Travel” by T. O’Conor Sloane, Ph.D., Amazing Stories, November 1929

Radio receivers today are used largely for three types of entertainment—from the receiver owner’s viewpoint. It is used to pick up certain programs which the listener wants to hear. Such programs as dramatic and comedy and news reports; to a lesser extent symphony programs. Second, it is used by housewives, evidently, as a sort of anaesthetic gadget while doing the routine, boring household tasks. The listener’s mind isn’t made so conscious of the dull job. The soap-opera programs are designed to catch that audience. Third, and by far the greatest use for radio, is as background music for some other occupation. Is your set on at the moment, for such a purpose? It may be a bridge game, a magazine or book, or the monthly bills that is in the forefront of your consciousness; the music is a very pleasant and unobtrusive background.

Of those three functions, television can supply only one. It can’t be unobtrusive; you have to watch it. But you can’t watch it, if you’re doing housework, bills, playing bridge, or reading. And dialogue cast for television use is unintelligible unless you do watch; try following the sense of a motion picture sometime by closing your eyes and listening only to the sound accompaniment. Even the music sounds bad; it was paced to point up and emphasize the action, not to be listened to for itself alone.

My own hunch is that too few people will buy the expensive, four hundred dollar television receivers to support the commercial advertiser’s very expensive show.

—-“Communication and Noncommunication” by John W. Campbell, Jr., Astounding Science Fiction, June 1945

Hazardous Offplanet Duty Department (Hubba! Hubba! Division)

“. . . Besides, you can see that the ladies hurried to answer the call. Miss McBride’s blond hair is somewhat uncombed and she is not completely dressed.

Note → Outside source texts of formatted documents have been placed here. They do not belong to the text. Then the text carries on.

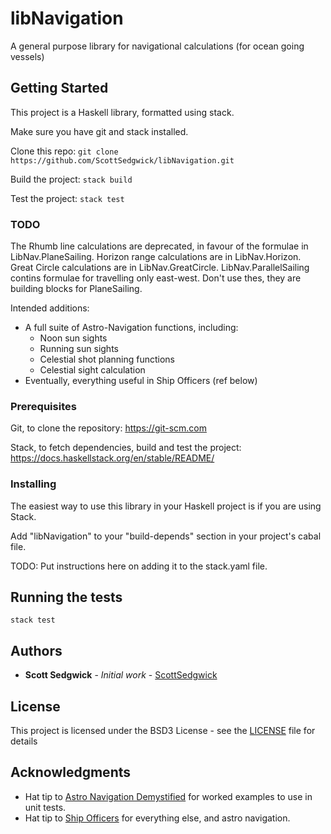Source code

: # libNavigation

A general purpose library for navigational calculations (for ocean going vessels)


## Getting Started

This project is a Haskell library, formatted using stack.

Make sure you have git and stack installed.

Clone this repo: `git clone https://github.com/ScottSedgwick/libNavigation.git`

Build the project: `stack build`

Test the project: `stack test`


### TODO

The Rhumb line calculations are deprecated, in favour of the formulae in LibNav.PlaneSailing.
Horizon range calculations are in LibNav.Horizon.
Great Circle calculations are in LibNav.GreatCircle.
LibNav.ParallelSailing contins formulae for travelling only east-west.  Don't use thes, they are building blocks for PlaneSailing.

Intended additions:
* A full suite of Astro-Navigation functions, including:
  * Noon sun sights
  * Running sun sights
  * Celestial shot planning functions
  * Celestial sight calculation
* Eventually, everything useful in Ship Officers (ref below)


### Prerequisites

Git, to clone the repository: https://git-scm.com

Stack, to fetch dependencies, build and test the project: https://docs.haskellstack.org/en/stable/README/


### Installing

The easiest way to use this library in your Haskell project is if you are using Stack.

Add "libNavigation" to your "build-depends" section in your project's cabal file.

TODO: Put instructions here on adding it to the stack.yaml file.


## Running the tests

`stack test`


## Authors

* **Scott Sedgwick** - *Initial work* - [ScottSedgwick](https://github.com/ScottSedgwick/)


## License

This project is licensed under the BSD3 License - see the [LICENSE](LICENSE) file for details

## Acknowledgments

* Hat tip to [Astro Navigation Demystified](astronavigationdemystified.com) for worked examples to use in unit tests.
* Hat tip to [Ship Officers](http://shipofficer.com/so/navigation/) for everything else, and astro navigation.
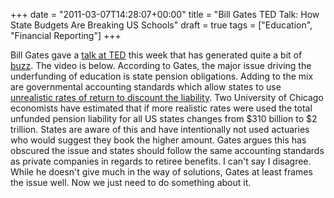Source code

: +++
date = "2011-03-07T14:28:07+00:00"
title = "Bill Gates TED Talk: How State Budgets Are Breaking US Schools"
draft = true
tags = ["Education", "Financial Reporting"]
+++

Bill Gates gave a [talk at TED](https://www.ted.com/talks/bill_gates_how_state_budgets_are_breaking_us_schools) this week that has generated quite a bit of [buzz](http://online.wsj.com/article/SB10001424052748704728004576176802077647470.html?mod=googlenews_wsj). The video is below. According to Gates, the major issue driving the underfunding of education is state pension obligations. Adding to the mix are governmental accounting standards which allow states to use [unrealistic rates of return to discount the liability](http://online.wsj.com/article/SB124683573382697889.html). Two University of Chicago economists have estimated that if more realistic rates were used the total unfunded pension liability for all US states changes from $310 billion to $2 trillion. States are aware of this and have intentionally not used actuaries who would suggest they book the higher amount. Gates argues this has obscured the issue and states should follow the same accounting standards as private companies in regards to retiree benefits. I can't say I disagree. While he doesn't give much in the way of solutions, Gates at least frames the issue well. Now we just need to do something about it.
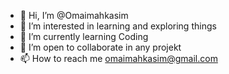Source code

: - 👋 Hi, I’m @Omaimahkasim
- 👀 I’m interested in learning and exploring things
- 🌱 I’m currently learning Coding
- 💞️ I’m open to collaborate in any projekt
- 📫 How to reach me omaimahkasim@gmail.com

<!---
Omaimahkasim/Omaimahkasim is a ✨ special ✨ repository because its `README.md` (this file) appears on your GitHub profile.
You can click the Preview link to take a look at your changes.
--->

She’s not wearing her . . .”

“A gentleman wouldn’t notice,” Arthur bandied. “A sneaky gentleman would notice and never tell.”

“. . . wearing her boots,” Dan finished, smugly.

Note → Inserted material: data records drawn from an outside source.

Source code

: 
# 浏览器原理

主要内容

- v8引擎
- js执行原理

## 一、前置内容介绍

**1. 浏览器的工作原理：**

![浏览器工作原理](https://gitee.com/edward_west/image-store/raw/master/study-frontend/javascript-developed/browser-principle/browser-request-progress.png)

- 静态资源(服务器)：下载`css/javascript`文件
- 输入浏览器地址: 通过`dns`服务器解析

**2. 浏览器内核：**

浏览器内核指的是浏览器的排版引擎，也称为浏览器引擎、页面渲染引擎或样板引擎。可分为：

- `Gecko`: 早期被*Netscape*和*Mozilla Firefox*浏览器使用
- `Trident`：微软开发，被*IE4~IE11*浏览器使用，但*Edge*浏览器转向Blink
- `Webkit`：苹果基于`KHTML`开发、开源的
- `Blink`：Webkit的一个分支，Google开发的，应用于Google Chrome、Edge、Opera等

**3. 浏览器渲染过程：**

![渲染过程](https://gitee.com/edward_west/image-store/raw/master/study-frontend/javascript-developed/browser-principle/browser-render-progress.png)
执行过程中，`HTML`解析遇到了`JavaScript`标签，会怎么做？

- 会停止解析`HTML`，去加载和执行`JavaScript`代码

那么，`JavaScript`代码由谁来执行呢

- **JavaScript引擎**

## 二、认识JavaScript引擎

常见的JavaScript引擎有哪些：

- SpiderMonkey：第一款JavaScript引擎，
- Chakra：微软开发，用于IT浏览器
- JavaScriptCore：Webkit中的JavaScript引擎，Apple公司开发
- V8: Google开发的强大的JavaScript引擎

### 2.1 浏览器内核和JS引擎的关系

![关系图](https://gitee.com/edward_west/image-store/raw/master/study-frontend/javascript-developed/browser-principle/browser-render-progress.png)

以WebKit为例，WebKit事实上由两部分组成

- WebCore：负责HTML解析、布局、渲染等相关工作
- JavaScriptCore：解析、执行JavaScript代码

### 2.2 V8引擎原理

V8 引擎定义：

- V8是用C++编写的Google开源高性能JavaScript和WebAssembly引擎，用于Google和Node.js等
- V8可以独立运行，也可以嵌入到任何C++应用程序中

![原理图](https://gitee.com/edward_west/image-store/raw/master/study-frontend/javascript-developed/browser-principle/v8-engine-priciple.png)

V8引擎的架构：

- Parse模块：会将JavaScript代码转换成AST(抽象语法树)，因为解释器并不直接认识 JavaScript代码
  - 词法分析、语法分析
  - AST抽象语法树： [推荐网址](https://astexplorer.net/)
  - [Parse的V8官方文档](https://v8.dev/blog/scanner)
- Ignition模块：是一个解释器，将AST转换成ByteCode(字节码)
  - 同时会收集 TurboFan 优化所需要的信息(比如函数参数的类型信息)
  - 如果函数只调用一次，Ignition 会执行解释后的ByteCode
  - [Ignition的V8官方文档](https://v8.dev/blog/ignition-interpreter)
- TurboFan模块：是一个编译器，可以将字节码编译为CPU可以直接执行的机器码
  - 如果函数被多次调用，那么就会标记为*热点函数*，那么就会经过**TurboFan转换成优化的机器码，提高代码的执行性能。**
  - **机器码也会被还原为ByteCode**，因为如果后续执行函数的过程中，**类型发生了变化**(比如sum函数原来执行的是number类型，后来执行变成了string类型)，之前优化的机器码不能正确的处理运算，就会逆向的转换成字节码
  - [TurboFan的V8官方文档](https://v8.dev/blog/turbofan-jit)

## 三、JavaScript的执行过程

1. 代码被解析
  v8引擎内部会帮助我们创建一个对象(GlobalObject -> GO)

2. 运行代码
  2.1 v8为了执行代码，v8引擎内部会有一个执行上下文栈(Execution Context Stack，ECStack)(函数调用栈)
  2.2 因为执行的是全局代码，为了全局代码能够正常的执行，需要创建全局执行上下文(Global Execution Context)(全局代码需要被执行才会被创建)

—“Earthquake” by William E. Cochrane, Analog, April 1973, p. 25

. . . Julie came up with another display printout.

“I’ve got smudges all over, but there are two high points you ought to look at,” she said.

Arthur choked and began rolling instrument paper frantically.

—Ibid., p. 36

“Aren’t you cheerful,” Julie said. “Well, me for breakfast. If I’m going to do any shaking around here I want to do it on a full stomach.”

Arthur exploded into his coffee.

—Ibid., p. 38

“Signal for Captain Henery,” he managed. “It’s all over.”

“And I missed it,” Julie said. “Somehow I never seem to get the big tremors. Someday, I’d like to feel a big one.”

Arthur got the hiccups.

—Ibid., p. 67

Yank Spoken Here (American Places and

People, as Seen by British Novelists)

The gas-pipe withdrew to its hook. A cash-drawer shot out of the side of the pump within easy reach of him. But he was so intent on the patrolman that at first he didn’t notice, and the attendant had to parp on his hooter.

—The Wrong End of Time by John Brunner, p. 11

“To the pigs?” Danty said with a cynical grin. “Man, I should die laughing the day the pigs do anything for me! More like, they’d give Josh a medal.”